== DATA FOR THE TASK ==

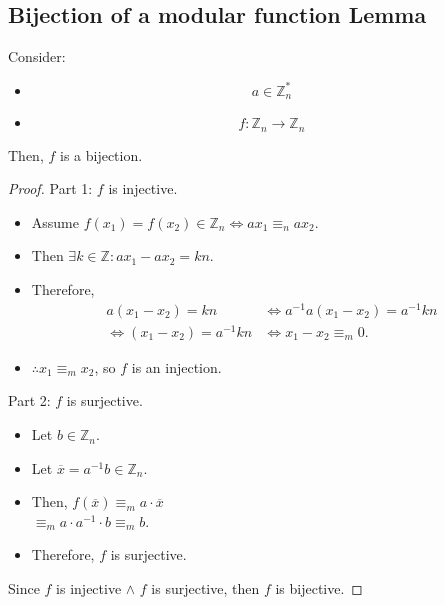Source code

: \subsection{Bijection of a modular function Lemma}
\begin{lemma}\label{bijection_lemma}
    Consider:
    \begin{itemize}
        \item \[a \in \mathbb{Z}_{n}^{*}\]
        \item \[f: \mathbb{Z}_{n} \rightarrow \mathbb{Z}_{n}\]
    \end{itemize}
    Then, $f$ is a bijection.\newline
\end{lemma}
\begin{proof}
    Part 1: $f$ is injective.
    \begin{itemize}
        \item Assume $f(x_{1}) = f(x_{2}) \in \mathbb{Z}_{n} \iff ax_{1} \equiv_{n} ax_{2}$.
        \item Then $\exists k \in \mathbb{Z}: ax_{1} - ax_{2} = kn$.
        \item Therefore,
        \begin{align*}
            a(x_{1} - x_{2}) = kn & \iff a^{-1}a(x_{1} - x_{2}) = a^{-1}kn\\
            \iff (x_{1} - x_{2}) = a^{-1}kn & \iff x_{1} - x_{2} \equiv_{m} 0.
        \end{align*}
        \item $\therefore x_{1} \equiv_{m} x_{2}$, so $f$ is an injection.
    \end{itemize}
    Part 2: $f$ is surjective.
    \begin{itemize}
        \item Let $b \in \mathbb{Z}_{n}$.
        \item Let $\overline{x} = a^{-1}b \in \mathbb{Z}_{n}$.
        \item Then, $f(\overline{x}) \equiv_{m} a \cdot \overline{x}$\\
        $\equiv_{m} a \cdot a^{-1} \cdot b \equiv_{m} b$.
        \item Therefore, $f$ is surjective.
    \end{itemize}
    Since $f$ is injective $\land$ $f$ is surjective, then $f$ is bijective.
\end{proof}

===

> **TASK PROMPT**
From the first record above to the last, output each one exactly and omit the pictures.

> **WRITTEN ANSWER**
Source code

: \subsection{Bijection of a modular function Lemma}
\begin{lemma}\label{bijection_lemma}
    Consider:
    \begin{itemize}
        \item \[a \in \mathbb{Z}_{n}^{*}\]
        \item \[f: \mathbb{Z}_{n} \rightarrow \mathbb{Z}_{n}\]
    \end{itemize}
    Then, $f$ is a bijection.\newline
\end{lemma}
\begin{proof}
    Part 1: $f$ is injective.
    \begin{itemize}
        \item Assume $f(x_{1}) = f(x_{2}) \in \mathbb{Z}_{n} \iff ax_{1} \equiv_{n} ax_{2}$.
        \item Then $\exists k \in \mathbb{Z}: ax_{1} - ax_{2} = kn$.
        \item Therefore,
        \begin{align*}
            a(x_{1} - x_{2}) = kn & \iff a^{-1}a(x_{1} - x_{2}) = a^{-1}kn\\
            \iff (x_{1} - x_{2}) = a^{-1}kn & \iff x_{1} - x_{2} \equiv_{m} 0.
        \end{align*}
        \item $\therefore x_{1} \equiv_{m} x_{2}$, so $f$ is an injection.
    \end{itemize}
    Part 2: $f$ is surjective.
    \begin{itemize}
        \item Let $b \in \mathbb{Z}_{n}$.
        \item Let $\overline{x} = a^{-1}b \in \mathbb{Z}_{n}$.
        \item Then, $f(\overline{x}) \equiv_{m} a \cdot \overline{x}$\\
        $\equiv_{m} a \cdot a^{-1} \cdot b \equiv_{m} b$.
        \item Therefore, $f$ is surjective.
    \end{itemize}
    Since $f$ is injective $\land$ $f$ is surjective, then $f$ is bijective.
\end{proof}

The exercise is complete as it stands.